Coming back from a trip has pleasant and unpleasant consequences. Bills piled up, but so did stacks of packages, books and DVDs we forgot we had ordered or ones sent to us out of the blue.

The intrepid companies that rescue and issue silent films on DVD have been busy. All are past winners of awards in the Cinema Ritrovato festival’s annual ceremony, and obviously they are working hard to keep their standards up. (For a pdf listing all the winners since the awards began in 2004, click here [2].) Two of my favorite directors are represented.

Much More Méliès!

In 2008, Flicker Alley won “Best Box-Set” for its monumental collection “Georges Méliès: First Wizard of Cinema” [3] (five DVDs with 173 films). Amazingly, 26 more films (or fragments, in one case very short) have been discovered since its issue. These will be released in the U.S. on February 16 on a single disc titled “Georges Méliès Encore.” [4]

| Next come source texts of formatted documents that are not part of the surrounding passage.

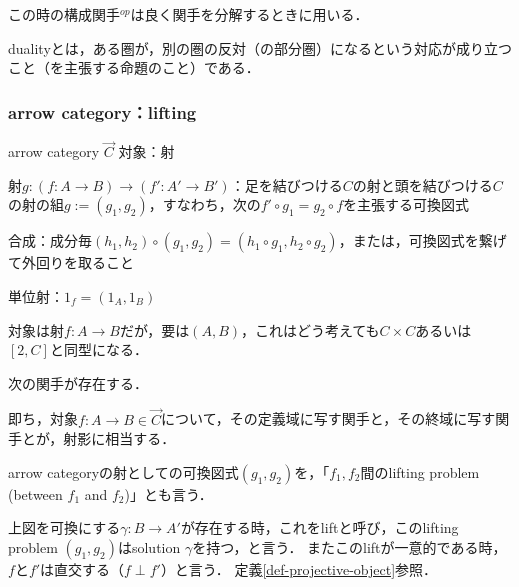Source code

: \documentclass[uplatex, dvipdfmx]{jsarticle}
\begin{document}
この時の構成関手${}^{op}$は良く関手を分解するときに用いる．

dualityとは，ある圏が，別の圏の反対（の部分圏）になるという対応が成り立つこと（を主張する命題のこと）である．

\subsubsection{arrow category：lifting}

\begin{itembox}[l]{arrow category $\overrightarrow{C}$}
    対象：射

    射$g:(f:A\to B)\to (f':A'\to B')$：足を結びつける$C$の射と頭を結びつける$C$の射の組$g:=(g_1,g_2)$，すなわち，次の$f'\circ g_1=g_2\circ f$を主張する可換図式
    \begin{center}\end{center}
    合成：成分毎$(h_1,h_2)\circ (g_1,g_2)=(h_1\circ g_1, h_2\circ g_2)$，または，可換図式を繋げて外回りを取ること
    
    単位射：$1_f=(1_A,1_B)$
\end{itembox}

対象は射$f:A\to B$だが，要は$(A,B)$，これはどう考えても$C\times C$あるいは$[2,C]$と同型になる．
\begin{proposition*}
    次の関手が存在する．
\begin{center}\end{center}
    即ち，対象$f:A\to B\in\overrightarrow{C}$について，その定義域に写す関手と，その終域に写す関手とが，射影に相当する．
\end{proposition*}

\begin{remark*}
    arrow categoryの射としての可換図式$(g_1,g_2)$を，「$f_1,f_2$間のlifting problem (between $f_1$ and $f_2$)」とも言う．
    \begin{center}\end{center}
    上図を可換にする$\gamma:B\to A'$が存在する時，これをliftと呼び，このlifting problem $(g_1,g_2)$はsolution $\gamma$を持つ，と言う．
    またこのliftが一意的である時，$f$と$f'$は直交する（$f\perp f'$）と言う．
    定義\ref{def-projective-object}参照．
\end{remark*}
\end{document}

One of these, Le Manoir du Diables/The Haunted Castle, from 1896, contains something like 26 cuts, all stop-motion effects. I wouldn’t have thought such an elaborate production would have been possible so early in the history of cinema, but here it is. It’s also interesting for having been shot outdoors, with what looks like a flat gravel “floor.” The lighting changes dramatically at one point, with the sun in a different position after an obvious pause in filming, and for a time the shadow of a tree is visible in the right foreground. The set is also quite elaborate for such an early production. Watch for a moment when the actors bump into the set and cause it to wobble alarmingly.

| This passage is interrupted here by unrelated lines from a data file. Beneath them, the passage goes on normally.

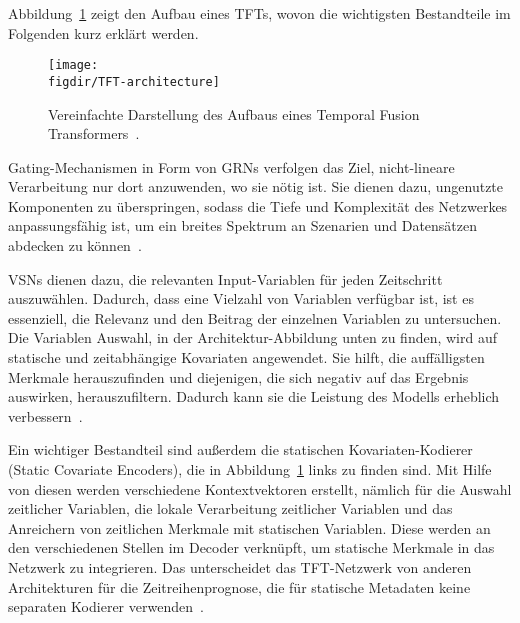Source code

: Abbildung~\ref{FIG:tft-architecture} zeigt den Aufbau eines \acp{TFT}, wovon die wichtigsten Bestandteile im Folgenden kurz erklärt werden.
\begin{figure}
 \caption[Aufbau eines Temporal Fusion Transformers]{Vereinfachte Darstellung des Aufbaus eines Temporal Fusion Transformers~\cite{Labiadh.2023}.}
 {\texttt{[image: \\figdir/TFT-architecture]}}
 \label{FIG:tft-architecture}
\end{figure}

Gating-Mechanismen in Form von \acp{GRN} verfolgen das Ziel, nicht-lineare Verarbeitung nur dort anzuwenden, wo sie nötig ist.
Sie dienen dazu, ungenutzte Komponenten zu überspringen, sodass die Tiefe und Komplexität des Netzwerkes anpassungsfähig ist, um ein breites Spektrum an Szenarien und Datensätzen abdecken zu können~\cite{Lim.19.12.2019}.

\acp{VSN} dienen dazu, die relevanten Input-Variablen für jeden Zeitschritt auszuwählen.
Dadurch, dass eine Vielzahl von Variablen verfügbar ist, ist es essenziell, die Relevanz und den Beitrag der einzelnen Variablen zu untersuchen.
Die Variablen Auswahl, in der Architektur-Abbildung unten zu finden, wird auf statische und zeitabhängige Kovariaten angewendet.
Sie hilft, die auffälligsten Merkmale herauszufinden und diejenigen, die sich negativ auf das Ergebnis auswirken, herauszufiltern.
Dadurch kann sie die Leistung des Modells erheblich verbessern~\cite{Lim.19.12.2019}.

Ein wichtiger Bestandteil sind außerdem die statischen Kovariaten-Kodierer (Static Covariate Encoders), die in Abbildung~\ref{FIG:tft-architecture} links zu finden sind.
Mit Hilfe von diesen werden verschiedene Kontextvektoren erstellt, nämlich für die Auswahl zeitlicher Variablen, die lokale Verarbeitung zeitlicher Variablen und das Anreichern von zeitlichen Merkmale mit statischen Variablen.
Diese werden an den verschiedenen Stellen im Decoder verknüpft, um statische Merkmale in das Netzwerk zu integrieren.
Das unterscheidet das \ac{TFT}-Netzwerk von anderen Architekturen für die Zeitreihenprognose, die für statische Metadaten keine separaten Kodierer verwenden~\cite{Lim.19.12.2019, Labiadh.2023}.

I had long been intrigued by production photos and sketches from a lost Méliès film, L’omnibus des toqués ou Blances et Noirs/Off to Bloomingdale Asylum. (I have no idea why this English title was chosen, since it has nothing to do with the action. “Toqués” would translate roughly as “crazies.”) The thing that intrigued me was a strange, mechanical-looking horse that draws the omnibus of the title. Finally I got to see it, and it was worth the wait. The horse is good, to be sure. It pulls a small coach with five black-face minstrels sitting atop it.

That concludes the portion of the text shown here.